### Activity
The answer must be every line from the entries below that contains "should".

[Dataset entries]
+++

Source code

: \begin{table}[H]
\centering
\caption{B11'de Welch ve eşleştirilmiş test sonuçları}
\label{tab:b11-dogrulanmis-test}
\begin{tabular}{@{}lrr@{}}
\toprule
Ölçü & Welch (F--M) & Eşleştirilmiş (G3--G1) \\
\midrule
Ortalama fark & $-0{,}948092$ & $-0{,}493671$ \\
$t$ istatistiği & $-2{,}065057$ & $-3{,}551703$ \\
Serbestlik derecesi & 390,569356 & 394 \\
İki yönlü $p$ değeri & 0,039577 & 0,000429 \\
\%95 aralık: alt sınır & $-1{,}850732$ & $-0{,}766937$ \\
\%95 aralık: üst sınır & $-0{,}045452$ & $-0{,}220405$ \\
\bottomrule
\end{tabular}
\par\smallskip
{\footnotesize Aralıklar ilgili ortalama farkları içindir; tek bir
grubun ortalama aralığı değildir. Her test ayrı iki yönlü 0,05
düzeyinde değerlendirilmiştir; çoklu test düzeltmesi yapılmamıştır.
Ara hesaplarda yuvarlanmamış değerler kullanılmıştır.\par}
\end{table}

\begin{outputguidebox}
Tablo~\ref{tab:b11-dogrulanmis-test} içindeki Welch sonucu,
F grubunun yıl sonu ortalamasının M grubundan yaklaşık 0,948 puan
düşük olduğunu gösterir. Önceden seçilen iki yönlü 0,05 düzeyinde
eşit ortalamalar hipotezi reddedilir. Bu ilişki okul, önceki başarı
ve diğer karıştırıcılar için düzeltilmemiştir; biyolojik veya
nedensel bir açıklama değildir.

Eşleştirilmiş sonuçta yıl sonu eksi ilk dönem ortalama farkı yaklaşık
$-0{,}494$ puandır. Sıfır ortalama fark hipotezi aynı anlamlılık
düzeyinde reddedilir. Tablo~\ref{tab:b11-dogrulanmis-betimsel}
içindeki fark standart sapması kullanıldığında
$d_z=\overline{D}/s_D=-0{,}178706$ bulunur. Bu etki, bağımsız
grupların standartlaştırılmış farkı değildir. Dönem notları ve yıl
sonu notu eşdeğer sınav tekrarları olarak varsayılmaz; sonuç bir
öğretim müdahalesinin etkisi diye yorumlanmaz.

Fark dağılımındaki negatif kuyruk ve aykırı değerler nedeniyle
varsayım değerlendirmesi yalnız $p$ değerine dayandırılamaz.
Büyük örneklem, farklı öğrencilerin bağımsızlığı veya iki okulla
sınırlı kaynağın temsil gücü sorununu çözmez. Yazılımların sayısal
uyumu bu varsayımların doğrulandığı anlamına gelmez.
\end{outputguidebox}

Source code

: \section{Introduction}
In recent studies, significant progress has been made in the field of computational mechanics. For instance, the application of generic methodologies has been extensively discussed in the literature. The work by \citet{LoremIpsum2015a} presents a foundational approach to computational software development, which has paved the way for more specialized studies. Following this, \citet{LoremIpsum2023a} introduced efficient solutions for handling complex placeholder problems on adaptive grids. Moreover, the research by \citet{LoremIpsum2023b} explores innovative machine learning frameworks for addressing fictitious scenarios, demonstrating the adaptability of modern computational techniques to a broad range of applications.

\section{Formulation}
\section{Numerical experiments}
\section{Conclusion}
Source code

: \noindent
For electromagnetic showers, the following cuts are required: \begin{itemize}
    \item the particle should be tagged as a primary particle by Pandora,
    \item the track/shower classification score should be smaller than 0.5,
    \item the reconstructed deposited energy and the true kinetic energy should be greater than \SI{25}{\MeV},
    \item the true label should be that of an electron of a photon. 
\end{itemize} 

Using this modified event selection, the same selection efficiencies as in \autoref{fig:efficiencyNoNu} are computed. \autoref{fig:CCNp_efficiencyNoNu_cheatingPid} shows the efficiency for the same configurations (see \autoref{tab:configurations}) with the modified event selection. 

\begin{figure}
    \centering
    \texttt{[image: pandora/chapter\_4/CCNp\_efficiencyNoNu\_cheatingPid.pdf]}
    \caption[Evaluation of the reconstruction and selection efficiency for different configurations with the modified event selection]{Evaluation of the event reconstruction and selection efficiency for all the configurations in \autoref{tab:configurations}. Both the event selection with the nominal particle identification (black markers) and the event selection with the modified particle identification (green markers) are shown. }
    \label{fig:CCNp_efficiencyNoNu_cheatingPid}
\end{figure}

+++

### Solved problem
    \item the particle should be tagged as a primary particle by Pandora,
    \item the track/shower classification score should be smaller than 0.5,
    \item the reconstructed deposited energy and the true kinetic energy should be greater than \SI{25}{\MeV},
    \item the true label should be that of an electron of a photon. 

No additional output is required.